Under the final regulation released on February 25, 2020 (effective April 27, 2020), an entity may only be considered a joint employer of another business’s employees if it possesses and actually exercises “substantial direct and immediate control” over one or more of the essential terms and conditions of employment. This inquiry is thus focused on whether the entity meaningfully affects matters relating to the employment relationship with those workers. Critically, evidence of an entity’s indirect control, or authority that has been reserved but never exercised, over essential terms and conditions of employment of another business’s employees, or the entity’s control over mandatory subjects of bargaining other than the essential terms and conditions of employment is merely probative of joint-employer status. Neither indirect control nor reserved authority establishes joint employment absent evidence of the entity’s possession or exercise of direct and immediate control over a particular essential term and condition of employment.
Helpfully, the final rule defines its key terms. “Essential terms and conditions of employment” are those impacting wages, benefits, hours of work, hiring, discharge, discipline, supervision, and direction. For each of the foregoing terms and conditions, the final rule indicates what does and does not constitute direct and immediate control. For example, the rule provides that an entity exercises direct and immediate control over wages if it actually determines the wage rates, salary, or other rate of pay that is paid to another business’s individual employees or job classifications. Notably, the rule advises that an entity does not exercise direct and immediate control over supervision if it tells another business’s employees what work to perform, or where and when to perform the work, but not how to perform it.

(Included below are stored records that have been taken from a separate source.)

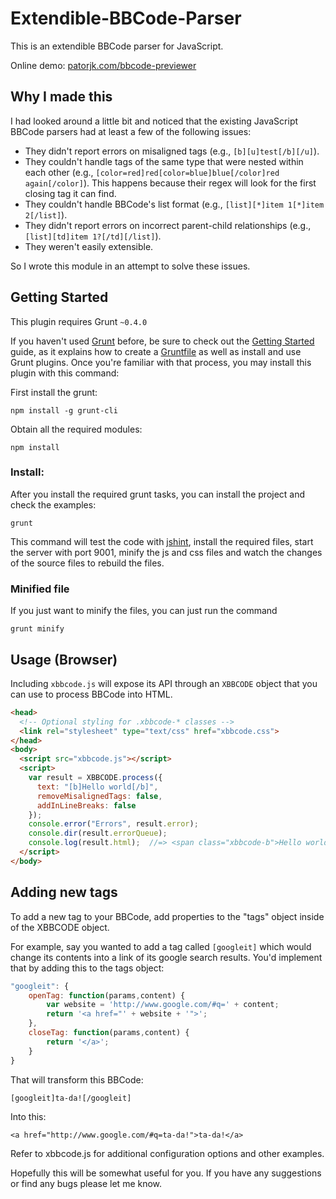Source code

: # Extendible-BBCode-Parser

This is an extendible BBCode parser for JavaScript. 

Online demo: [patorjk.com/bbcode-previewer](http://patorjk.com/bbcode-previewer/)

## Why I made this

I had looked around a little bit and noticed that the existing JavaScript BBCode parsers 
had at least a few of the following issues:

- They didn't report errors on misaligned tags (e.g., `[b][u]test[/b][/u]`).
- They couldn't handle tags of the same type that were nested within each other (e.g., 
  `[color=red]red[color=blue]blue[/color]red again[/color]`). This happens because their 
  regex will look for the first closing tag it can find.
- They couldn't handle BBCode's list format (e.g., `[list][*]item 1[*]item 2[/list]`).
- They didn't report errors on incorrect parent-child relationships (e.g., 
  `[list][td]item 1?[/td][/list]`).
- They weren't easily extensible.

So I wrote this module in an attempt to solve these issues.

## Getting Started
This plugin requires Grunt `~0.4.0`

If you haven't used [Grunt](http://gruntjs.com/) before, be sure to check out the [Getting Started](http://gruntjs.com/getting-started) guide, as it explains how to create a [Gruntfile](http://gruntjs.com/sample-gruntfile) as well as install and use Grunt plugins. Once you're familiar with that process, you may install this plugin with this command:

First install the grunt:
```shell
npm install -g grunt-cli
```

Obtain all the required modules:
```shell
npm install
```

### Install:
After you install the required grunt tasks, you can install the project and check the examples:

```shell
grunt
```
This command will test the code with [jshint](http://www.jshint.com/), install the required files, start the server with port 9001, minify the js and css files and watch the changes of the source files to rebuild the files.

### Minified file
If you just want to minify the files, you can just run the command
```
grunt minify
```

## Usage (Browser)

Including `xbbcode.js` will expose its API through an `XBBCODE` object that you can use to process BBCode into HTML.
```html
<head>
  <!-- Optional styling for .xbbcode-* classes -->
  <link rel="stylesheet" type="text/css" href="xbbcode.css">
</head>
<body>
  <script src="xbbcode.js"></script>
  <script>
    var result = XBBCODE.process({
      text: "[b]Hello world[/b]",
      removeMisalignedTags: false,
      addInLineBreaks: false
    });
    console.error("Errors", result.error);
    console.dir(result.errorQueue);
    console.log(result.html);  //=> <span class="xbbcode-b">Hello world</span>
  </script>
</body>
```
## Adding new tags

To add a new tag to your BBCode, add properties to the "tags" object inside of the XBBCODE 
object. 

For example, say you wanted to add a tag called `[googleit]` which would change its 
contents into a link of its google search results. You'd implement that by adding this to 
the tags object:
```js
"googleit": {
    openTag: function(params,content) {
        var website = 'http://www.google.com/#q=' + content;
        return '<a href="' + website + '">';
    },
    closeTag: function(params,content) {
        return '</a>';
    }
}
```
That will transform this BBCode:

    [googleit]ta-da![/googleit]
    
Into this: 

    <a href="http://www.google.com/#q=ta-da!">ta-da!</a>
    
Refer to xbbcode.js for additional configuration options and other examples.

Hopefully this will be somewhat useful for you. If you have any suggestions or find any 
bugs please let me know.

Under the NLRB rule, “direct and immediate control” is established where an entity assigns particular workers their individual work schedules, positions, and tasks, but not where the entity merely sets project completion schedules and describes the work to be accomplished on a project. To rise to the level of “substantial direct and immediate control,” the action at issue must have a regular or continuous consequential effect on an essential term or condition of employment of another business’s employees, as opposed to control exercised on a sporadic, isolated, or de minimis basis.
Thus, the new rule eliminates joint-employment liability based solely on a potential joint employer’s indirect influence, a contractual reservation of authority, or exercise of only limited and routine supervision, thereby restoring the status quo pre-Browning Ferris. While many employers may not have changed their practices following Browning-Ferris, the new rule will provide a greater measure of comfort as to potential joint-employer liability.
Businesses should energetically support the new joint-employer liability standards adopted by the DOL and the NLRB. By focusing primarily on actual control, the new standards are likely to result in fewer findings of joint employment by these agencies. And, because actual control tests yield more predictable and consistent outcomes, they reduce the need for businesses to expend resources auditing each other’s employment practices to mitigate the risk of joint-employer liability.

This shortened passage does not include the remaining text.